HERC Question #2:  Do lower grades of varicose veins progress to higher grades?  Specifically address that NICE comments that this is an area with low to very low level evidence, and they also comment that there is no high quality evidence that lower grades of varicose veins will progress to higher grades. 

Dr. Boyle REPLY:  It is important to make the distinction that the question “is venous disease progressive” is different from the question “should prevention of progression be an indication for varicose veins procedures?”  I address these questions separately below:

  • Chronic venous insufficiency is progressive: We know from epidemiological studies like the Bonn studies, Edinburgh studies and others that venous insufficiency generally does progress over time.  However, it does not progress at the same speed in all patients.  And there are some patients that have little or no progression.  There are others that have rapid progression.  And there are some patient factors more correlated with progression.  For example it is likely that there are individual genetic features that impact progression.  Also women who have been pregnant appear to progress more.  Patients years after leg injuries or prior deep vein clots progress faster.  This fact that venous disease is progressive over time is well established with high quality research.

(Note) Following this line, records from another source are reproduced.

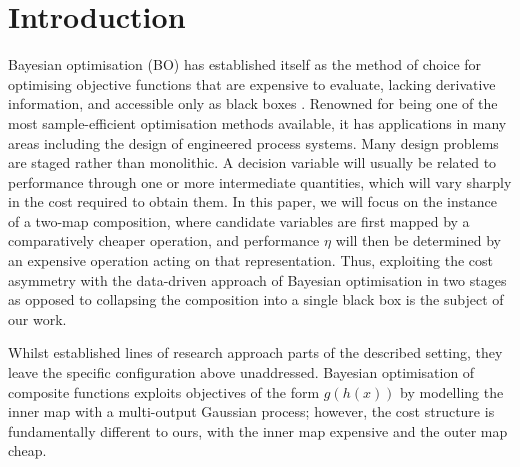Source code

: \documentclass[preprint,12pt]{elsarticle}
\begin{document}


\section{Introduction}
\label{sec1}

Bayesian optimisation (BO) has established itself as the method of choice for optimising objective functions that are expensive to evaluate, lacking derivative information, and accessible only as black boxes \cite{frazier2018tutorial}. Renowned for being one of the most sample-efficient optimisation methods available, it has applications in many areas including the design of engineered process systems. Many design problems are staged rather than monolithic. A decision variable will usually be related to performance through one or more intermediate quantities, which will vary sharply in the cost required to obtain them. In this paper, we will focus on the instance of a two-map composition, where candidate variables are first mapped by a comparatively cheaper operation, and performance $\eta$ will then be determined by an expensive operation acting on that representation. Thus, exploiting the cost asymmetry with the data-driven approach of Bayesian optimisation in two stages as opposed to collapsing the composition into a single black box is the subject of our work.

Whilst established lines of research approach parts of the described setting, they leave the specific configuration above unaddressed. Bayesian optimisation of composite functions \cite{astudillo2019composite} exploits objectives of the form $g(h(x))$ by modelling the inner map with a multi-output Gaussian process; however, the cost structure is fundamentally different to ours, with the inner map expensive and the outer map cheap.
\end{document}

  • Is there evidence that superficial vein treatment with surgery prevents progression?:  
    • No…not enough.  Thus we concur that prevention of progression is not an indication for surgical intervention.  The indications should be to reduce current symptoms….not prevention of future symptoms.

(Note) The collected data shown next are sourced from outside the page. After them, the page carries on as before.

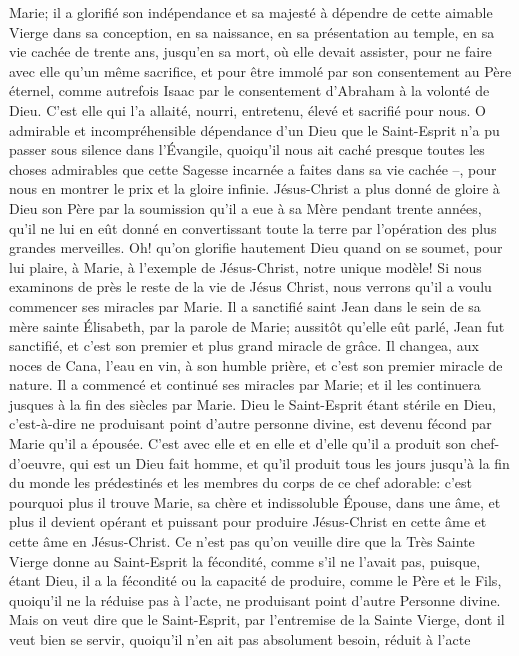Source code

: Marie; il a glorifié son indépendance et sa majesté à dépendre de cette aimable Vierge dans sa conception, en sa
naissance, en sa présentation au temple, en sa vie cachée de trente ans, jusqu'en sa mort, où elle devait assister,
pour ne faire avec elle qu'un même sacrifice, et pour être immolé par son consentement au Père éternel, comme
autrefois Isaac par le consentement d'Abraham à la volonté de Dieu. C'est elle qui l'a allaité, nourri, entretenu,
élevé et sacrifié pour nous.
O admirable et incompréhensible dépendance d'un Dieu que le Saint-Esprit n'a pu passer sous silence dans
l'Évangile, quoiqu'il nous ait caché presque toutes les choses admirables que cette Sagesse incarnée a faites dans
sa vie cachée --, pour nous en montrer le prix et la gloire infinie. Jésus-Christ a plus donné de gloire à Dieu son
Père par la soumission qu'il a eue à sa Mère pendant trente années, qu'il ne lui en eût donné en convertissant
toute la terre par l'opération des plus grandes merveilles. Oh! qu'on glorifie hautement Dieu quand on se soumet,
pour lui plaire, à Marie, à l'exemple de Jésus-Christ, notre unique modèle!
 Si nous examinons de près le reste de la vie de Jésus Christ, nous verrons qu'il a voulu commencer ses
miracles par Marie. Il a sanctifié saint Jean dans le sein de sa mère sainte Élisabeth, par la parole de Marie;
aussitôt qu'elle eût parlé, Jean fut sanctifié, et c'est son premier et plus grand miracle de grâce. Il changea, aux
noces de Cana, l'eau en vin, à son humble prière, et c'est son premier miracle de nature. Il a commencé et
continué ses miracles par Marie; et il les continuera jusques à la fin des siècles par Marie.
 Dieu le Saint-Esprit étant stérile en Dieu, c'est-à-dire ne produisant point d'autre personne divine, est devenu
fécond par Marie qu'il a épousée. C'est avec elle et en elle et d'elle qu'il a produit son chef-d'oeuvre, qui est un
Dieu fait homme, et qu'il produit tous les jours jusqu'à la fin du monde les prédestinés et les membres du corps de
ce chef adorable: c'est pourquoi plus il trouve Marie, sa chère et indissoluble Épouse, dans une âme, et plus il
devient opérant et puissant pour produire Jésus-Christ en cette âme et cette âme en Jésus-Christ.
 Ce n'est pas qu'on veuille dire que la Très Sainte Vierge donne au Saint-Esprit la fécondité, comme s'il ne
l'avait pas, puisque, étant Dieu, il a la fécondité ou la capacité de produire, comme le Père et le Fils, quoiqu'il ne la
réduise pas à l'acte, ne produisant point d'autre Personne divine. Mais on veut dire que le Saint-Esprit, par
l'entremise de la Sainte Vierge, dont il veut bien se servir, quoiqu'il n'en ait pas absolument besoin, réduit à l'acte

    • As you referenced,  according to NICE cg168 ( section 2.1 on Natural History of Varicose Veins:   “the understanding of factors leading to progression are an “area of low evidence.”   What they specifically say is:  “The results of future studies should help to more accurately identify which patients are at risk of developing more serious disease so that interventions can be offered at an early stage to those who will benefit most.”   This is to say that in the future, if the evidence supports this, maybe prevention of progression will be an indication for treatment.  But it is not now. We agree.  Since prevention of progression is not an indication for treatment, my opinion is the natural history discussion is less relevant to your consideration in revising the coverage policy.  Rather, using the coverage policy we are advocating for therapy will be reserved only for those that have moderate to severe venous symptoms NOW, negatively impacting their life NOW, that have not responded to a trial of conservative therapy NOW.  In other words, the indications to treat is to reduce symptoms now not prevent symptoms in the future.  This focus on treating patients to reduce symptoms now is consistent with these same NICE guidelines that say:
      • 1.1:  Patients with varicose veins should be evaluated and educated about the disease and ways to treat it conservatively
      • 1.2:  Patients with significant symptoms should be referred to a vascular service immediately.  This includes skin changes, phlebitis, symptoms like pain and swelling and wounds or healed wounds
      • 1.32: Those with confirmed truncal reflux on ultrasound should be be offered ablation. If that is not possible (due to anatomy), they should be offered sclerotherapy.  If that is not possible, they should be offered surgery.  The branch veins should be treated at the same time.
      • 1.34:  Do not offer compression hosiery to treat varicose veins unless interventional treatment is unsuitable.


Its clear venous disease is a progressive problem. The NICE guidelines reference the Edinburgh and Bonn studies that demonstrate this.  However the specific comment in the NICE guidelines cited by the HERC about “low evidence” is addressing that there is not enough evidence that prevention of progression should be an indication for surgery.  We concur that prevention of progression is not an indication for a procedure based on current evidence.   The indications that are supported by class I evidence are to reduce current symptoms (such as refractory dependent edema, stasis dermatitis, recurrent thrombophlebitis or pain impacting activities of daily living) not prevent future symptoms. The policy we advocate for accomplishes this goal from a payer policy perspective.